Section VII. Call to Action

  • Restaurants should prioritize generating reviews, as having more reviews increases visibility and success. Encouraging customers to leave reviews by offering discounts.
  • Location continues to be a critical factor. Since Washington, D.C. is a major tourist destination, restaurants should aim to be near metro and bus stations and close to popular tourist attractions.
  • Selecting a popular or trending cuisine can enhance a restaurant’s potential. Offering dishes that appeal to local tastes can draw in more customers.
  • Neighborhood Income Doesn’t Determine Pricing: Median income in the neighborhood does not have a strong impact on restaurant pricing, so it’s wise to offer a broad range of prices to attract a wider audience.
  • By focusing on these key factors—generating reviews and having flexible pricing, restaurants can improve their chances of standing out on Yelp and thriving in the competitive D.C. food scene.

Section VIII. Conlusion

In this project, we found that the type of cuisine, number of reviews, and the restaurant’s location were the most important features for predicting Yelp ratings.

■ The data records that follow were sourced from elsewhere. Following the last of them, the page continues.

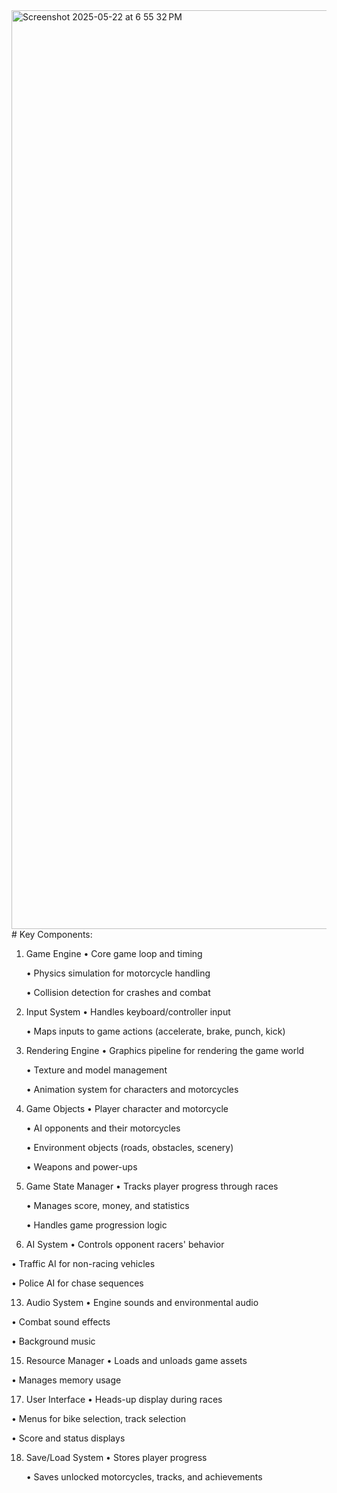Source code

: <img width="1470" alt="Screenshot 2025-05-22 at 6 55 32 PM" src="https://github.com/user-attachments/assets/8d7188b3-fc9b-43ae-b4dc-1622b1a4b54d" />
# Key Components:

1. Game Engine
   • Core game loop and timing
   
   • Physics simulation for motorcycle handling

   • Collision detection for crashes and combat


3. Input System
   • Handles keyboard/controller input

   • Maps inputs to game actions (accelerate, brake, punch, kick)


5. Rendering Engine
   • Graphics pipeline for rendering the game world

   • Texture and model management

   • Animation system for characters and motorcycles


7. Game Objects
   • Player character and motorcycle

   • AI opponents and their motorcycles

   • Environment objects (roads, obstacles, scenery)

   • Weapons and power-ups


9. Game State Manager
   • Tracks player progress through races

   • Manages score, money, and statistics

   • Handles game progression logic


11. AI System
   • Controls opponent racers' behavior

   • Traffic AI for non-racing vehicles
   
   • Police AI for chase sequences


13. Audio System
   • Engine sounds and environmental audio

   • Combat sound effects
   
   • Background music


15. Resource Manager
   • Loads and unloads game assets

   • Manages memory usage


17. User Interface
   • Heads-up display during races

   • Menus for bike selection, track selection

   • Score and status displays


18. Save/Load System
    • Stores player progress
    
    • Saves unlocked motorcycles, tracks, and achievements
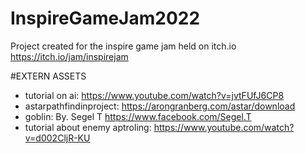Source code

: # InspireGameJam2022
Project created for the inspire game jam held on itch.io https://itch.io/jam/inspirejam


#EXTERN ASSETS
- tutorial on ai: https://www.youtube.com/watch?v=jvtFUfJ6CP8
- astarpathfindinproject: https://arongranberg.com/astar/download
- goblin: By. Segel T https://www.facebook.com/Segel.T
- tutorial about enemy aptroling: https://www.youtube.com/watch?v=d002CljR-KU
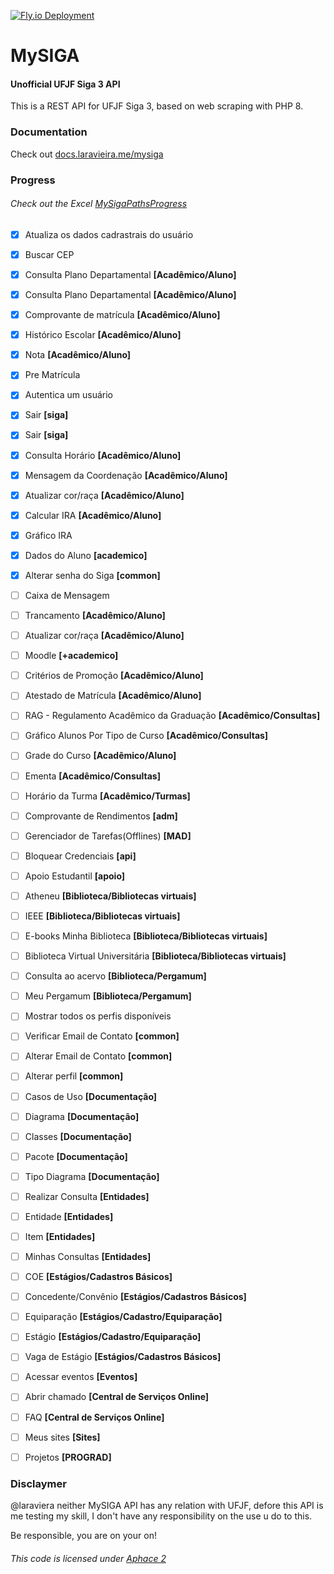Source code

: [![Fly.io Deployment](https://github.com/laravieira/mysiga/actions/workflows/fly.yml/badge.svg)](https://github.com/laravieira/mysiga/actions/workflows/fly.yml)

# MySIGA
#### Unofficial UFJF Siga 3 API

This is a REST API for UFJF Siga 3, based on web scraping with PHP 8.

### Documentation
Check out [docs.laravieira.me/mysiga](https://docs.laravieira.me/mysiga)

### Progress
###### Check out the Excel [MySigaPathsProgress](MySigaPathsProgress.xlsx)

- [x] Atualiza os dados cadrastrais do usuário
- [x] Buscar CEP
- [x] Consulta Plano Departamental **[Acadêmico/Aluno]**
- [x] Consulta Plano Departamental **[Acadêmico/Aluno]**
- [x] Comprovante de matrícula **[Acadêmico/Aluno]**
- [x] Histórico Escolar **[Acadêmico/Aluno]**
- [x] Nota **[Acadêmico/Aluno]**
- [x] Pre Matrícula
- [x] Autentica um usuário
- [x] Sair **[siga]**
- [x] Sair **[siga]**
- [x] Consulta Horário **[Acadêmico/Aluno]**
- [x] Mensagem da Coordenação **[Acadêmico/Aluno]**
- [x] Atualizar cor/raça **[Acadêmico/Aluno]**
- [x] Calcular IRA **[Acadêmico/Aluno]**
- [x] Gráfico IRA
- [x] Dados do Aluno **[academico]**
- [x] Alterar senha do Siga **[common]**
- [ ] Caixa de Mensagem
- [ ] Trancamento **[Acadêmico/Aluno]**
- [ ] Atualizar cor/raça **[Acadêmico/Aluno]**
- [ ] Moodle **[+academico]**
- [ ] Critérios de Promoção **[Acadêmico/Aluno]**
- [ ] Atestado de Matrícula **[Acadêmico/Aluno]**
- [ ] RAG - Regulamento Acadêmico da Graduação **[Acadêmico/Consultas]**
- [ ] Gráfico Alunos Por Tipo de Curso **[Acadêmico/Consultas]**
- [ ] Grade do Curso **[Acadêmico/Aluno]**
- [ ] Ementa **[Acadêmico/Consultas]**
- [ ] Horário da Turma **[Acadêmico/Turmas]**
- [ ] Comprovante de Rendimentos **[adm]**
- [ ] Gerenciador de Tarefas(Offlines) **[MAD]**
- [ ] Bloquear Credenciais **[api]**
- [ ] Apoio Estudantil **[apoio]**
- [ ] Atheneu **[Biblioteca/Bibliotecas virtuais]**
- [ ] IEEE **[Biblioteca/Bibliotecas virtuais]**
- [ ] E-books Minha Biblioteca **[Biblioteca/Bibliotecas virtuais]**
- [ ] Biblioteca Virtual Universitária **[Biblioteca/Bibliotecas virtuais]**
- [ ] Consulta ao acervo **[Biblioteca/Pergamum]**
- [ ] Meu Pergamum **[Biblioteca/Pergamum]**
- [ ] Mostrar todos os perfis disponíveis
- [ ] Verificar Email de Contato **[common]**
- [ ] Alterar Email de Contato **[common]**
- [ ] Alterar perfil **[common]**
- [ ] Casos de Uso **[Documentação]**
- [ ] Diagrama **[Documentação]**
- [ ] Classes **[Documentação]**
- [ ] Pacote **[Documentação]**
- [ ] Tipo Diagrama **[Documentação]**
- [ ] Realizar Consulta **[Entidades]**
- [ ] Entidade **[Entidades]**
- [ ] Item **[Entidades]**
- [ ] Minhas Consultas **[Entidades]**
- [ ] COE **[Estágios/Cadastros Básicos]**
- [ ] Concedente/Convênio **[Estágios/Cadastros Básicos]**
- [ ] Equiparação **[Estágios/Cadastro/Equiparação]**
- [ ] Estágio **[Estágios/Cadastro/Equiparação]**
- [ ] Vaga de Estágio **[Estágios/Cadastros Básicos]**
- [ ] Acessar eventos **[Eventos]**
- [ ] Abrir chamado **[Central de Serviços Online]**
- [ ] FAQ **[Central de Serviços Online]**
- [ ] Meus sites **[Sites]**
- [ ] Projetos **[PROGRAD]**


### Disclaymer
@laraviera neither MySIGA API has any relation with UFJF, defore this API is me testing my skill, I don't have any responsibility on the use u do to this.

Be responsible, you are on your on!

###### This code is licensed under [Aphace 2](/LICENSE)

Specifically, higher ratings and prices were more strongly associated with factors such as review count, cuisine, and location, while the median income of the neighborhood had no significant impact on pricing. These insights highlight the key factors that can help restaurants thrive in Washington, D.C. Understanding these patterns allows restaurants to pinpoint areas for improvement and focus on what truly matters. As highlighted in one article, restaurant success contributes significantly to local economic growth and employment rates. In today’s data-driven world, it is essential for restaurants to use these insights to their advantage. Our findings align with trends observed in other studies. For example, one article identified location as the second most important factor for success, further emphasizing its importance. Similarly, both our analysis and prior research show that the number of reviews greatly benefits restaurants by boosting their visibility and credibility. However, predicting restaurant success remains challenging because it depends on many variables. For instance, one study focused on college towns revealed that reviews played a smaller role in those areas, suggesting that the significance of certain factors can vary by context. To further expand this research, it would be valuable to analyze specific reviews to identify key words or themes that contribute to positive or negative ratings. Examining photos shared by customers, as well as exploring factors like takeout, delivery options, and visit timing, could provide deeper insights. Additionally, extending this analysis to nearby cities in Virginia and Maryland would offer a broader perspective. This project provides a strong foundation for understanding the complexities of restaurant success on Yelp and presents numerous opportunities for future exploration.